■ **Activity**: Give every line from the entries that contains "funzionalità".

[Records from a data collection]
------
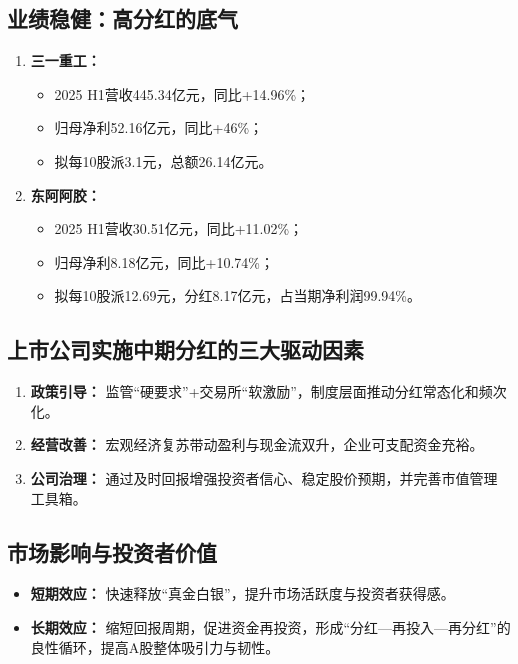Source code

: \subsection{业绩稳健：高分红的底气}
\begin{enumerate}[leftmargin=*, nosep]
    \item \textbf{三一重工：}
    \begin{itemize}[nosep]
        \item 2025 H1营收445.34亿元，同比+14.96\%；
        \item 归母净利52.16亿元，同比+46\%；
        \item 拟每10股派3.1元，总额26.14亿元。
    \end{itemize}
    \item \textbf{东阿阿胶：}
    \begin{itemize}[nosep]
        \item 2025 H1营收30.51亿元，同比+11.02\%；
        \item 归母净利8.18亿元，同比+10.74\%；
        \item 拟每10股派12.69元，分红8.17亿元，占当期净利润99.94\%。
    \end{itemize}
\end{enumerate}

\subsection{上市公司实施中期分红的三大驱动因素}
\begin{enumerate}[leftmargin=*, nosep]
    \item \textbf{政策引导：} 监管“硬要求”+交易所“软激励”，制度层面推动分红常态化和频次化。
    \item \textbf{经营改善：} 宏观经济复苏带动盈利与现金流双升，企业可支配资金充裕。
    \item \textbf{公司治理：} 通过及时回报增强投资者信心、稳定股价预期，并完善市值管理工具箱。
\end{enumerate}

\subsection{市场影响与投资者价值}
\begin{itemize}[leftmargin=*, nosep]
    \item \textbf{短期效应：} 快速释放“真金白银”，提升市场活跃度与投资者获得感。
    \item \textbf{长期效应：} 缩短回报周期，促进资金再投资，形成“分红—再投入—再分红”的良性循环，提高A股整体吸引力与韧性。
\end{itemize}


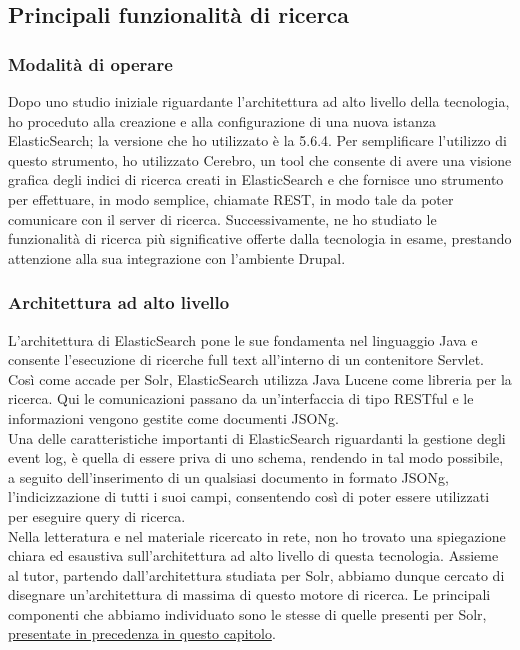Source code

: 		\subsection{Principali funzionalità di ricerca}
		
			\subsubsection{Modalità di operare}
			Dopo uno studio iniziale riguardante l'architettura ad alto livello della tecnologia, ho proceduto alla creazione e alla configurazione di una nuova istanza \gls{ElasticSearch}; la versione che ho utilizzato è la 5.6.4. Per semplificare l'utilizzo di questo strumento, ho utilizzato \gls{Cerebro}, un tool che consente di avere una visione grafica degli indici di ricerca creati in \gls{ElasticSearch} e che fornisce uno strumento per effettuare, in modo semplice, chiamate \gls{REST}, in modo tale da poter comunicare con il server di ricerca.
			Successivamente, ne ho studiato le funzionalità di ricerca più significative offerte dalla tecnologia in esame, prestando attenzione alla sua integrazione con l'ambiente \gls{Drupal}.
			
			\subsubsection{Architettura ad alto livello}
			L'architettura di \gls{ElasticSearch} pone le sue fondamenta nel linguaggio \gls{Java} e consente l'esecuzione di ricerche full text all'interno di un contenitore \gls{Servlet}. Così come accade per \gls{Solr}, \gls{ElasticSearch} utilizza \gls{Java Lucene} come libreria per la ricerca. Qui le comunicazioni passano da un'interfaccia di tipo \gls{RESTful} e le informazioni vengono gestite come documenti \gls{JSONg}.\\
			Una delle caratteristiche importanti di \gls{ElasticSearch} riguardanti la gestione degli event log, è quella di essere priva di uno schema, rendendo in tal modo possibile, a seguito dell'inserimento di un qualsiasi documento in formato \gls{JSONg}, l'indicizzazione di tutti i suoi campi, consentendo così di poter essere utilizzati per eseguire query di ricerca. \\
			Nella letteratura e nel materiale ricercato in rete, non ho trovato una spiegazione chiara ed esaustiva sull'architettura ad alto livello di questa tecnologia. Assieme al tutor, partendo dall'architettura studiata per \gls{Solr}, abbiamo dunque cercato di disegnare un'architettura di massima di questo motore di ricerca. Le principali componenti che abbiamo individuato sono le stesse di quelle presenti per \gls{Solr}, \hyperref[solr:architettura_ad_alto_livello]{presentate in precedenza in questo capitolo}.

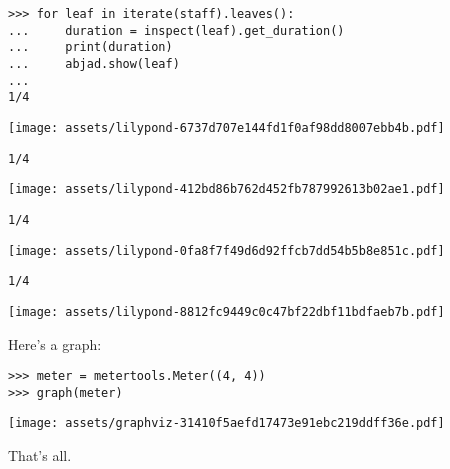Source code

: \documentclass{article}
\begin{document}
\begin{lstlisting}
>>> for leaf in iterate(staff).leaves():
...     duration = inspect(leaf).get_duration()
...     print(duration)
...     abjad.show(leaf)
...
1/4
\end{lstlisting}
\noindent\texttt{[image: assets/lilypond-6737d707e144fd1f0af98dd8007ebb4b.pdf]}
\begin{lstlisting}
1/4
\end{lstlisting}
\noindent\texttt{[image: assets/lilypond-412bd86b762d452fb787992613b02ae1.pdf]}
\begin{lstlisting}
1/4
\end{lstlisting}
\noindent\texttt{[image: assets/lilypond-0fa8f7f49d6d92ffcb7dd54b5b8e851c.pdf]}
\begin{lstlisting}
1/4
\end{lstlisting}
\noindent\texttt{[image: assets/lilypond-8812fc9449c0c47bf22dbf11bdfaeb7b.pdf]}

Here's a graph:

\begin{comment}
<abjad>
meter = metertools.Meter((4, 4))
graph(meter)
</abjad>
\end{comment}

\begin{lstlisting}
>>> meter = metertools.Meter((4, 4))
>>> graph(meter)
\end{lstlisting}
\noindent\texttt{[image: assets/graphviz-31410f5aefd17473e91ebc219ddff36e.pdf]}

That's all.
\end{document}
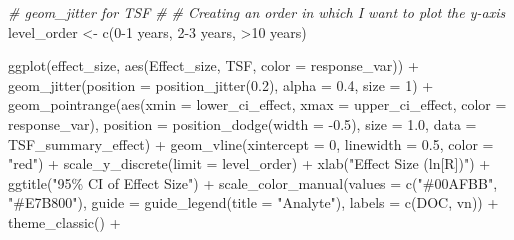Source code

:\documentclass[
]{article}
\newenvironment{Shaded}{\begin{snugshade}}{\end{snugshade}}
\newcommand{\AttributeTok}[1]{\textcolor[rgb]{0.77,0.63,0.00}{#1}}
\newcommand{\CommentTok}[1]{\textcolor[rgb]{0.56,0.35,0.01}{\textit{#1}}}
\newcommand{\DecValTok}[1]{\textcolor[rgb]{0.00,0.00,0.81}{#1}}
\newcommand{\FloatTok}[1]{\textcolor[rgb]{0.00,0.00,0.81}{#1}}
\newcommand{\FunctionTok}[1]{\textcolor[rgb]{0.00,0.00,0.00}{#1}}
\newcommand{\NormalTok}[1]{#1}
\newcommand{\OtherTok}[1]{\textcolor[rgb]{0.56,0.35,0.01}{#1}}
\newcommand{\SpecialCharTok}[1]{\textcolor[rgb]{0.00,0.00,0.00}{#1}}
\newcommand{\StringTok}[1]{\textcolor[rgb]{0.31,0.60,0.02}{#1}}
\begin{document}
\begin{Shaded}
\begin{Highlighting}[]
\CommentTok{\# geom\_jitter for TSF \# }
\CommentTok{\# Creating an order in which I want to plot the y{-}axis}
\NormalTok{level\_order }\OtherTok{\textless{}{-}} \FunctionTok{c}\NormalTok{(}\StringTok{\textquotesingle{}0{-}1 years\textquotesingle{}}\NormalTok{, }\StringTok{\textquotesingle{}2{-}3 years\textquotesingle{}}\NormalTok{, }\StringTok{\textquotesingle{}\textgreater{}10 years\textquotesingle{}}\NormalTok{) }

\FunctionTok{ggplot}\NormalTok{(effect\_size, }\FunctionTok{aes}\NormalTok{(Effect\_size, TSF, }\AttributeTok{color =}\NormalTok{ response\_var)) }\SpecialCharTok{+}
  \FunctionTok{geom\_jitter}\NormalTok{(}\AttributeTok{position =} \FunctionTok{position\_jitter}\NormalTok{(}\FloatTok{0.2}\NormalTok{), }\AttributeTok{alpha =} \FloatTok{0.4}\NormalTok{, }\AttributeTok{size =} \DecValTok{1}\NormalTok{) }\SpecialCharTok{+}
  \FunctionTok{geom\_pointrange}\NormalTok{(}\FunctionTok{aes}\NormalTok{(}\AttributeTok{xmin =}\NormalTok{ lower\_ci\_effect, }\AttributeTok{xmax =}\NormalTok{ upper\_ci\_effect, }
                      \AttributeTok{color =}\NormalTok{ response\_var),}
                      \AttributeTok{position =} \FunctionTok{position\_dodge}\NormalTok{(}\AttributeTok{width =} \SpecialCharTok{{-}}\FloatTok{0.5}\NormalTok{), }\AttributeTok{size =} \FloatTok{1.0}\NormalTok{, }\AttributeTok{data =}\NormalTok{ TSF\_summary\_effect) }\SpecialCharTok{+}
  \FunctionTok{geom\_vline}\NormalTok{(}\AttributeTok{xintercept =} \DecValTok{0}\NormalTok{, }\AttributeTok{linewidth =} \FloatTok{0.5}\NormalTok{, }\AttributeTok{color =} \StringTok{"red"}\NormalTok{) }\SpecialCharTok{+}
  \FunctionTok{scale\_y\_discrete}\NormalTok{(}\AttributeTok{limit =}\NormalTok{ level\_order) }\SpecialCharTok{+}
  \FunctionTok{xlab}\NormalTok{(}\StringTok{"Effect Size (ln[R])"}\NormalTok{) }\SpecialCharTok{+}
  \FunctionTok{ggtitle}\NormalTok{(}\StringTok{"95\% CI of Effect Size"}\NormalTok{) }\SpecialCharTok{+}
  \FunctionTok{scale\_color\_manual}\NormalTok{(}\AttributeTok{values =} \FunctionTok{c}\NormalTok{(}\StringTok{"\#00AFBB"}\NormalTok{, }\StringTok{"\#E7B800"}\NormalTok{),}
                     \AttributeTok{guide =} \FunctionTok{guide\_legend}\NormalTok{(}\AttributeTok{title =} \StringTok{"Analyte"}\NormalTok{),}
                     \AttributeTok{labels =} \FunctionTok{c}\NormalTok{(}\StringTok{\textquotesingle{}DOC\textquotesingle{}}\NormalTok{, vn)) }\SpecialCharTok{+}
  \FunctionTok{theme\_classic}\NormalTok{() }\SpecialCharTok{+}

\end{Highlighting}
\end{Shaded}
\end{document}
------
■ **Result below**:
: 		\subsection{Principali funzionalità di ricerca}
			Successivamente, ne ho studiato le funzionalità di ricerca più significative offerte dalla tecnologia in esame, prestando attenzione alla sua integrazione con l'ambiente \gls{Drupal}.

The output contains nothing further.